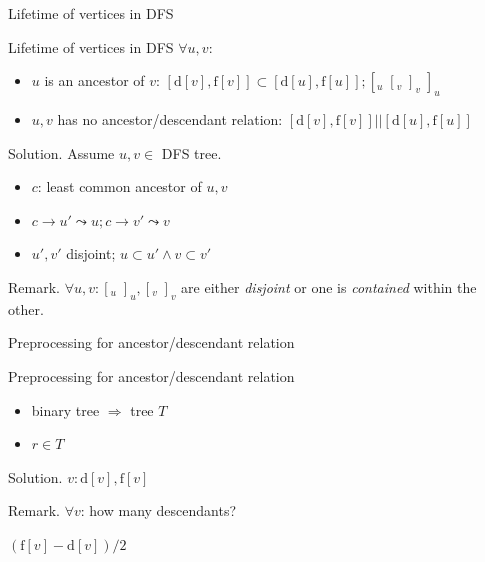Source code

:\begin{frame}{Lifetime of vertices in DFS}
  \begin{exampleblock}{Lifetime of vertices in DFS } 
    $\forall u,v$:
    \begin{itemize}
      \item $u$ is an ancestor of $v$: $[\text{d}[v], \text{f}[v]] \subset [\text{d}[u], \text{f}[u]]; [_{u}\; [_{v}\; ]_{v}\; ]_{u}$
      \item $u,v$ has no ancestor/descendant relation: $[\text{d}[v], \text{f}[v]] || [\text{d}[u], \text{f}[u]]$
    \end{itemize}
  \end{exampleblock}

  \begin{block}{Solution.}
    Assume $u, v \in $ DFS tree.

    \begin{itemize}
      \item $c$: least common ancestor of $u,v$ 
      \item $c \to u' \leadsto u; c \to v' \leadsto v$
      \item $u', v'$ disjoint; $u \subset u' \land v \subset v'$
    \end{itemize}
  \end{block}

  \begin{alertblock}{Remark.}
    $\forall u,v: [_{u} \; ]_{u}, [_{v} \; ]_{v}$ are either \emph{disjoint} or one is \emph{contained} within the other.
  \end{alertblock}
\end{frame}
\begin{frame}{Preprocessing for ancestor/descendant relation}
  \begin{exampleblock}{Preprocessing for ancestor/descendant relation }
    \begin{itemize}
      \item binary tree $\Rightarrow$ tree $T$
      \item $r \in T$
    \end{itemize}
  \end{exampleblock}

  \begin{block}{Solution.}
    $v: \text{d}[v], \text{f}[v]$
  \end{block}

  \begin{alertblock}{Remark.}
    $\forall v$: how many descendants?

    $(\text{f}[v] - \text{d}[v]) / 2$
  \end{alertblock}
\end{frame}
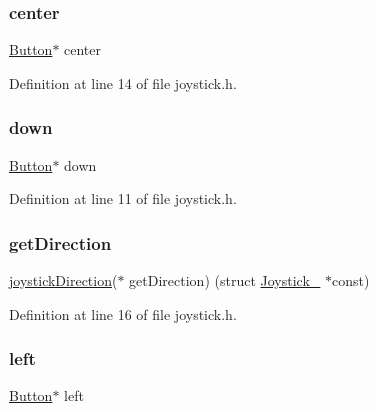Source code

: \subsubsection{\texorpdfstring{center}{center}}
{\footnotesize\ttfamily \mbox{\hyperlink{button_8h_ab369ab7fa0b9a8dfec4fc1f653ac6de5}{Button}}$\ast$ center}



Definition at line 14 of file joystick.\+h.

\mbox{\label{struct_joystick___a9031d6ddde18c7b16c3242e403f3fbce}} 
\subsubsection{\texorpdfstring{down}{down}}
{\footnotesize\ttfamily \mbox{\hyperlink{button_8h_ab369ab7fa0b9a8dfec4fc1f653ac6de5}{Button}}$\ast$ down}



Definition at line 11 of file joystick.\+h.

\mbox{\label{struct_joystick___a95b0c18851cf4ff20aedac4196da5e17}} 
\subsubsection{\texorpdfstring{get\+Direction}{getDirection}}
{\footnotesize\ttfamily \mbox{\hyperlink{joystick_8h_ae3f9f641c46a8d3110940cc41d5a50c3}{joystick\+Direction}}($\ast$ get\+Direction) (struct \mbox{\hyperlink{struct_joystick__}{Joystick\+\_\+}} $\ast$const)}



Definition at line 16 of file joystick.\+h.

\mbox{\label{struct_joystick___a571327757de519da4471010fe0d1e2c5}} 
\subsubsection{\texorpdfstring{left}{left}}
{\footnotesize\ttfamily \mbox{\hyperlink{button_8h_ab369ab7fa0b9a8dfec4fc1f653ac6de5}{Button}}$\ast$ left}



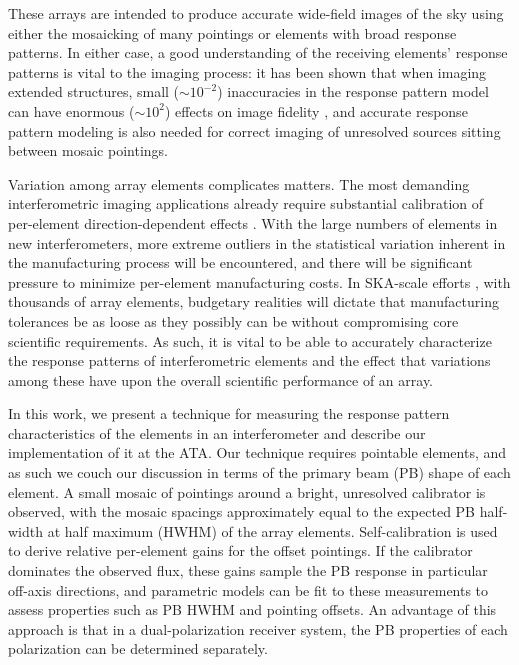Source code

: \documentclass[preprint]{aastex}
\begin{document}
These arrays are intended to produce accurate wide-field images of the
sky using either the mosaicking of many pointings or elements with
broad response patterns. In either case, a good understanding of the
receiving elements' response patterns is vital to the imaging process:
it has been shown that when imaging extended structures, small
($\sim$$10^{-2}$) inaccuracies in the response pattern model can have
enormous ($\sim$$10^2$) effects on image fidelity \citep{chu93,wc08},
and accurate response pattern modeling is also needed for correct
imaging of unresolved sources sitting between mosaic pointings.

Variation among array elements complicates matters. The most demanding
interferometric imaging applications already require substantial
calibration of per-element direction-dependent effects
\citep{bcgu08,ns10}. With the large numbers of elements in new
interferometers, more extreme outliers in the statistical variation
inherent in the manufacturing process will be encountered, and there
will be significant pressure to minimize per-element manufacturing
costs. In SKA-scale efforts \citep{theska}, with thousands of array
elements, budgetary realities will dictate that manufacturing
tolerances be as loose as they possibly can be without compromising
core scientific requirements. As such, it is vital to be able to
accurately characterize the response patterns of interferometric
elements and the effect that variations among these have upon the
overall scientific performance of an array.

In this work, we present a technique for measuring the response
pattern characteristics of the elements in an interferometer and
describe our implementation of it at the ATA. Our technique requires
pointable elements, and as such we couch our discussion in terms of
the primary beam (PB) shape of each element. A small mosaic of
pointings around a bright, unresolved calibrator is observed, with the
mosaic spacings approximately equal to the expected PB half-width at
half maximum (HWHM) of the array elements. Self-calibration
\citep{pr84} is used to derive relative per-element gains for the
offset pointings. If the calibrator dominates the observed flux, these
gains sample the PB response in particular off-axis directions, and
parametric models can be fit to these measurements to assess
properties such as PB HWHM and pointing offsets. An advantage of this
approach is that in a dual-polarization receiver system, the PB
properties of each polarization can be determined separately.
\end{document}
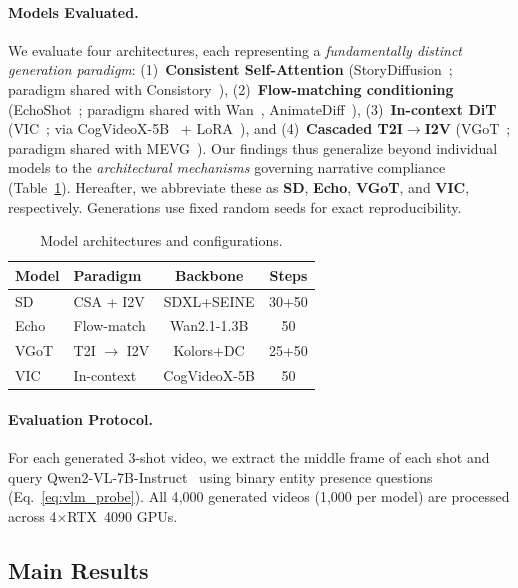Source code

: \documentclass[sigconf,review,anonymous]{acmart}
\theoremstyle{definition}
\begin{document}
\paragraph{Models Evaluated.}
We evaluate four architectures, each representing a \emph{fundamentally distinct generation paradigm}:
(1)~\textbf{Consistent Self-Attention} (StoryDiffusion~\cite{storydiff}; paradigm shared with Consistory~\cite{consistory}),
(2)~\textbf{Flow-matching conditioning} (EchoShot~\cite{echoshot}; paradigm shared with Wan~\cite{wan}, AnimateDiff~\cite{animatediff}),
(3)~\textbf{In-context DiT} (VIC~\cite{vic}; via CogVideoX-5B~\cite{cogvideox} + LoRA~\cite{lora}), and
(4)~\textbf{Cascaded T2I$\to$I2V} (VGoT~\cite{vgot}; paradigm shared with MEVG~\cite{mevg}).
Our findings thus generalize beyond individual models to the \emph{architectural mechanisms} governing narrative compliance (Table~\ref{tab:models}). Hereafter, we abbreviate these as \textbf{SD}, \textbf{Echo}, \textbf{VGoT}, and \textbf{VIC}, respectively. Generations use fixed random seeds for exact reproducibility.

\begin{table}[t]
\caption{Model architectures and configurations.}
\label{tab:models}
\centering
\small
\setlength{\tabcolsep}{3pt}
\begin{tabular}{@{}llcc@{}}
\toprule
Model & Paradigm & Backbone & Steps \\
\midrule
SD & CSA + I2V & SDXL+SEINE & 30+50 \\
Echo & Flow-match & Wan2.1-1.3B & 50 \\
VGoT & T2I $\to$ I2V & Kolors+DC & 25+50 \\
VIC & In-context & CogVideoX-5B & 50 \\
\bottomrule
\end{tabular}
\end{table}

\paragraph{Evaluation Protocol.}
For each generated 3-shot video, we extract the middle frame of each shot and query Qwen2-VL-7B-Instruct~\cite{qwen2vl} using binary entity presence questions (Eq.~\eqref{eq:vlm_probe}). All 4{,}000 generated videos (1{,}000 per model) are processed across 4$\times$RTX~4090 GPUs.

\subsection{Main Results}
\label{sec:main_results}
\end{document}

________________________________________

:: WHAT THIS TASK INVOLVES ::
Only lines with the word "subset" count here; copy every one from the records.

:: ANSWER ::
      \item $u$ is an ancestor of $v$: $[\text{d}[v], \text{f}[v]] \subset [\text{d}[u], \text{f}[u]]; [_{u}\; [_{v}\; ]_{v}\; ]_{u}$
      \item $u', v'$ disjoint; $u \subset u' \land v \subset v'$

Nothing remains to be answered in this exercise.